Rami Malek on making cyber-punk the new cool - and how we've all been pronouncing his name wrong
We caught up with the Mr Robot star ahead of his starring role in the Freddy Mercury biopic
Rami Malek, as your mum might say, is being a brave soldier.
We’re in an artist’s loft studio in some bit of New York you’re unlikely to ever visit. It is an airless 89 degrees Fahrenheit, yet Malek entered this fiery hell box wearing a jumper and shirt. He’s ill. So ill that he’s cancelled an interview, a talk-show appearance, and was yesterday sent home from work. However, aware of how far we’ve come to see him, he’s turned up for our shoot. What a guy!
If you don’t know who Malek is, you’ll likely know his face. It’s on his head, at the front, like most faces, but it’s one of the most distinctive in this world we call Acting. Gaunt, grey and wide-eyed, it’s been front and centre of every billboard, trailer, online banner ad, every Amazon Prime Video homepage, promoting his hugely successful show, Mr Robot.
When we meet, Malek, whose name rhymes with Barmy Dalek rather than Jammy Phallic (my rhymes, not his), is shooting the show’s fourth season. His role as mentally ill drug addict Elliot requires affecting a particularly cadaverous junkie chic, topped with a haircut best described as a non-committal Mohican. Today, though, he looks particularly frail, giving a more literal meaning to the word ‘ashen’: pallor aside, it feels as if a puff of wind would scatter his slight frame across the room like a long-extinguished pyre.
Luckily for him, and nobody else here, the only breeze in this furnace of a room comes from the disappointing wheeze of a tall, sluggish antique industrial fan and an asthmatic air-con unit.
“Nice T-shirt,” says Malek, with a smile.
The T-shirt is my grey Queen ‘Japan ’76 tour’ replica. Our four eyes are locked on the main man, Freddie Mercury, who Malek will play in Bryan Singer’s upcoming Queen biopic, Bohemian Rhapsody.
I explain that he was one of my childhood heroes, and Malek’s smile becomes a little more sheepish.
“I’m beginning to discover that he was a lot of people’s hero,” he says.

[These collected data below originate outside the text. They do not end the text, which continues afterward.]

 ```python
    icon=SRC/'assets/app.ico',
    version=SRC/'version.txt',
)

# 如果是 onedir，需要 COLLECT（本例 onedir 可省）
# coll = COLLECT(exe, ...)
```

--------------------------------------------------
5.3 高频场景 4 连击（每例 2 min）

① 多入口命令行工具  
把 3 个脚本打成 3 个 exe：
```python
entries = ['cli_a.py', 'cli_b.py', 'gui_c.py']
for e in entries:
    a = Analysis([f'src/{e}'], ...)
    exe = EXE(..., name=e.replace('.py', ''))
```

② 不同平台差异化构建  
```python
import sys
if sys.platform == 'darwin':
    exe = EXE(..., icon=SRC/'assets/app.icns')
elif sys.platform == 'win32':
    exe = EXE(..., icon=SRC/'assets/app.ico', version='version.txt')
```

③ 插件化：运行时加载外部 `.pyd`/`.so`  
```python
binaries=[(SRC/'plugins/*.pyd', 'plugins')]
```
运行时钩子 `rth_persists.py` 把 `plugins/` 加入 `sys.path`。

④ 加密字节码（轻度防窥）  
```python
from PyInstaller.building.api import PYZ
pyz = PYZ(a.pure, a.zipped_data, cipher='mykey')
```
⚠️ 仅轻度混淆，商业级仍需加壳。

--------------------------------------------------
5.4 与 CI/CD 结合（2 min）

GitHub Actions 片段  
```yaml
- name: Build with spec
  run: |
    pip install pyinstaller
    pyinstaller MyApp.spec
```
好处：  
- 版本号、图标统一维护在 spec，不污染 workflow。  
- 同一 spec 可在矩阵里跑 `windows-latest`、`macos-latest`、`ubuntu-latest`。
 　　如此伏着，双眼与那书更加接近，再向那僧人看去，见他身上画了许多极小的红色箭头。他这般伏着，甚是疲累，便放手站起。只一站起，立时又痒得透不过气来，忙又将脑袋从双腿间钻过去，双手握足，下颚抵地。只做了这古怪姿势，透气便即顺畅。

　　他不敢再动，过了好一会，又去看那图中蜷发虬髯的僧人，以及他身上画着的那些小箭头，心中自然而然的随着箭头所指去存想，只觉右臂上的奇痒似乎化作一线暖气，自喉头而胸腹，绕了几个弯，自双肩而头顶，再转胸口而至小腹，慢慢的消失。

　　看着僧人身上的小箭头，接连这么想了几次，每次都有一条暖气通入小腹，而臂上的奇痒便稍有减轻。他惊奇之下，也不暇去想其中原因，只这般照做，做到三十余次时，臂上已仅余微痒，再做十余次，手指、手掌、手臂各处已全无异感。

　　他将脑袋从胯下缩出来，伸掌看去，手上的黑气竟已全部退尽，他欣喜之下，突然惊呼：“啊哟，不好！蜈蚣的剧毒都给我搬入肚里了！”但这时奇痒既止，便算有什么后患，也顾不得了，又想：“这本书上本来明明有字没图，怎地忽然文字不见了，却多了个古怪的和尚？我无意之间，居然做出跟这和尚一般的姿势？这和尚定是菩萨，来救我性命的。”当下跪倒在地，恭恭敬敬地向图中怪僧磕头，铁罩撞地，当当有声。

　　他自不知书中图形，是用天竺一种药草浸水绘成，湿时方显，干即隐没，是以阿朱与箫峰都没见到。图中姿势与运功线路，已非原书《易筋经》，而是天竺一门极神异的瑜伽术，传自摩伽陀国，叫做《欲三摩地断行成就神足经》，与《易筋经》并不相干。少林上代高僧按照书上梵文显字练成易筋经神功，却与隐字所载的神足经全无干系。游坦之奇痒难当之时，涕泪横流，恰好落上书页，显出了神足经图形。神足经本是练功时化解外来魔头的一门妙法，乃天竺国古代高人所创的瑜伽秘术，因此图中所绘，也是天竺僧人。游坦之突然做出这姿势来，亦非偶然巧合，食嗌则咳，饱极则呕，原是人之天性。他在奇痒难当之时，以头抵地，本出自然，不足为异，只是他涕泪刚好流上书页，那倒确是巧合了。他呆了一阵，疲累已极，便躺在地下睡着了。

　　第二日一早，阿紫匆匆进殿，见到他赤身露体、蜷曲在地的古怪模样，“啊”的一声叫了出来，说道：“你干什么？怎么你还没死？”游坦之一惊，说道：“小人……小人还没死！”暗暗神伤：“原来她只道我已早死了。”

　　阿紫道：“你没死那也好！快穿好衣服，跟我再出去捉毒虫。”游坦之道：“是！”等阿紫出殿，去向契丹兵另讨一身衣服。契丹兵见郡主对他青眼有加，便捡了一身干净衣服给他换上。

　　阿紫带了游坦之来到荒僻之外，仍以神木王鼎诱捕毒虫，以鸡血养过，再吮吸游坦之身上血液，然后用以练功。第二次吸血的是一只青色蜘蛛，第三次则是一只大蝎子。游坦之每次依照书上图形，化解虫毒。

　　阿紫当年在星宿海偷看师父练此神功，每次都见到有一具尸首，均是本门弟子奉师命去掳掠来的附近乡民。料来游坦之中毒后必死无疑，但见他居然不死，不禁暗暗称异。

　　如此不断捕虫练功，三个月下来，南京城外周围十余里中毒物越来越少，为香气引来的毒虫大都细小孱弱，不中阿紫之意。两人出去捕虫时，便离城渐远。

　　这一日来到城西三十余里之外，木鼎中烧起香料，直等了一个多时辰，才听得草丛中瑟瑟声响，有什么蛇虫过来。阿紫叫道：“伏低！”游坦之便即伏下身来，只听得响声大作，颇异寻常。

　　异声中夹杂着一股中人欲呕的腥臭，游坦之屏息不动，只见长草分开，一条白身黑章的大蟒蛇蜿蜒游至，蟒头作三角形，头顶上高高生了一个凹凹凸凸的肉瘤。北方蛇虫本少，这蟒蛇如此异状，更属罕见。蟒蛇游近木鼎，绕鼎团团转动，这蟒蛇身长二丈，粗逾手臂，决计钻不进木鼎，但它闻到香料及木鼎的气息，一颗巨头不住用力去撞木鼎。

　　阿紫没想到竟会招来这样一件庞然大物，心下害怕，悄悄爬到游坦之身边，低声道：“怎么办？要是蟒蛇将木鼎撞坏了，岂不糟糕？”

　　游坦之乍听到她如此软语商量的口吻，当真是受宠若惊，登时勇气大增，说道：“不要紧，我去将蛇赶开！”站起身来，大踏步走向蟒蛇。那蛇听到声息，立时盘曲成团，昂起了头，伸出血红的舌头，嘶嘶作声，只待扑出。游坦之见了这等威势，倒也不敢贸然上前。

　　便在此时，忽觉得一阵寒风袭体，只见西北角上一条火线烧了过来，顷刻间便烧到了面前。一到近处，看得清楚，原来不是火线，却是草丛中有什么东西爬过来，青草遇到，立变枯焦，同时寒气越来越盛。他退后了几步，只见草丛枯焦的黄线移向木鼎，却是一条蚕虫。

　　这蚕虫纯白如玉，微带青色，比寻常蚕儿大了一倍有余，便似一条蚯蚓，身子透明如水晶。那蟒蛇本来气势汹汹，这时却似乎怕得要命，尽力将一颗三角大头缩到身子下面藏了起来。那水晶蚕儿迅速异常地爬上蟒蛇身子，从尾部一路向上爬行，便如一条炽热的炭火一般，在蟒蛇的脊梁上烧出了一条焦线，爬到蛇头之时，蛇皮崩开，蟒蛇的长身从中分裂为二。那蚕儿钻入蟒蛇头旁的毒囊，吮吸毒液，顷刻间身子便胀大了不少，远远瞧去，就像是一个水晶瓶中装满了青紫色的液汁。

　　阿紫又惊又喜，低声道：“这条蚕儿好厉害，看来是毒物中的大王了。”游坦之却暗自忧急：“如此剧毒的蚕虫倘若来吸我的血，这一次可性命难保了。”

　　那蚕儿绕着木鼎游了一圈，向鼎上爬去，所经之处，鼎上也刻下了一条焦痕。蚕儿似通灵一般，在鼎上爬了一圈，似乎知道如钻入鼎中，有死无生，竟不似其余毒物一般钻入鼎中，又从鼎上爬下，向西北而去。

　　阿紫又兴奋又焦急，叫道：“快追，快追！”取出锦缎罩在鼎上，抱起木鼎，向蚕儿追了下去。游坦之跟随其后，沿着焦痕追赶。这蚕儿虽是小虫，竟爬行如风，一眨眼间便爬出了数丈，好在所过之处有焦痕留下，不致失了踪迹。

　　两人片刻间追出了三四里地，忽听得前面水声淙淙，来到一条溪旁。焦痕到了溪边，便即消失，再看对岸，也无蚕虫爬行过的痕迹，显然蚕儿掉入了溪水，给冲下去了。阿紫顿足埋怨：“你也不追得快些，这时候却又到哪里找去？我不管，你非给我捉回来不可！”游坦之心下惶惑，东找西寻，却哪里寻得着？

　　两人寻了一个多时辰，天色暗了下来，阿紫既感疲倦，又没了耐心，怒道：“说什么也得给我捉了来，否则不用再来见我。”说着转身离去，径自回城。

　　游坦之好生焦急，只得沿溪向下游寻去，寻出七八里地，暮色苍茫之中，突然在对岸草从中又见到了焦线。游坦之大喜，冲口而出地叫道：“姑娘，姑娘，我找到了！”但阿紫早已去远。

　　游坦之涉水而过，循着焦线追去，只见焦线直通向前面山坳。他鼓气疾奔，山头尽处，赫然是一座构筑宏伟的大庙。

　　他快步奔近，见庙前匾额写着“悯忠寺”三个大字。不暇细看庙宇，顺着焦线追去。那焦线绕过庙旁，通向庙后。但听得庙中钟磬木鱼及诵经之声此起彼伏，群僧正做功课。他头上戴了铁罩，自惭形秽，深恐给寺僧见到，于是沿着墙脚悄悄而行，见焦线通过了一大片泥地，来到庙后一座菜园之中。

I feel bad. It was meant as an ice-breaker; now I’ve taken a man whose internal major organs have apparently taken a dislike to him, and strapped to his back the weight of a million unrealistic expectations. More on that later.
If you haven’t seen Mr Robot, no one will judge you. In the minestrone of mediocrity that is streamable content, finding a perfectly cooked noodle is tough. Mr Robot is, however, al dente.
Set in New York, it sees a ‘hacktivist’ group called fsociety go to war on big evil conglomerate E Corp: a world-domineering company with fingers in every daily-life pie. While fsociety eventually succeeds in its goal, it struggles to cauterise the wound inflicted by pulling the plug on a nation’s infrastructure.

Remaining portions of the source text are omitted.